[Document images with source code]
───

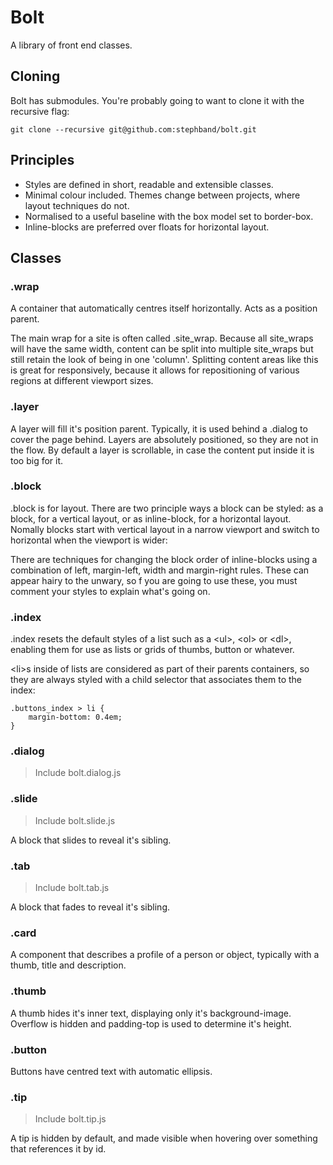 # Bolt

A library of front end classes.

## Cloning

Bolt has submodules. You're probably going to want to clone it with the recursive flag:

    git clone --recursive git@github.com:stephband/bolt.git


## Principles

* Styles are defined in short, readable and extensible classes.
* Minimal colour included. Themes change between projects, where layout techniques do not.
* Normalised to a useful baseline with the box model set to border-box.
* Inline-blocks are preferred over floats for horizontal layout.


## Classes

### .wrap

A container that automatically centres itself horizontally. Acts as a position parent.

The main wrap for a site is often called .site_wrap. Because all site_wraps will have the same width, content can be split into multiple site_wraps but still retain the look of being in one 'column'. Splitting content areas like this is great for responsively, because it allows for repositioning of various regions at different viewport sizes.


### .layer

A layer will fill it's position parent. Typically, it is used behind a .dialog to cover the page behind. Layers are absolutely positioned, so they are not in the flow. By default a layer is scrollable, in case the content put inside it is too big for it.


### .block

.block is for layout. There are two principle ways a block can be styled: as a block, for a vertical layout, or as inline-block, for a horizontal layout. Nomally blocks start with vertical layout in a narrow viewport and switch to horizontal when the viewport is wider:

There are techniques for changing the block order of inline-blocks using a combination of left, margin-left, width and margin-right rules. These can appear hairy to the unwary, so f you are going to use these, you must comment your styles to explain what's going on.


### .index

.index resets the default styles of a list such as a &lt;ul&gt;, &lt;ol&gt; or &lt;dl&gt;, enabling them for use as lists or grids of thumbs, button or whatever.

&lt;li&gt;s inside of lists are considered as part of their parents containers, so they are always styled with a child selector that associates them to the index:

    .buttons_index > li {
        margin-bottom: 0.4em;
    }


### .dialog

> Include bolt.dialog.js


### .slide

> Include bolt.slide.js

A block that slides to reveal it's sibling.


### .tab

> Include bolt.tab.js

A block that fades to reveal it's sibling.


### .card

A component that describes a profile of a person or object, typically with a thumb, title and description.


### .thumb

A thumb hides it's inner text, displaying only it's background-image. Overflow is hidden and padding-top is used to determine it's height.


### .button

Buttons have centred text with automatic ellipsis.


### .tip

> Include bolt.tip.js

A tip is hidden by default, and made visible when hovering over something that references it by id.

───

- _Prompt_
Scan the entries above and copy each line where "techniques" occurs.

- _Exercise answer_
* Minimal colour included. Themes change between projects, where layout techniques do not.
There are techniques for changing the block order of inline-blocks using a combination of left, margin-left, width and margin-right rules. These can appear hairy to the unwary, so f you are going to use these, you must comment your styles to explain what's going on.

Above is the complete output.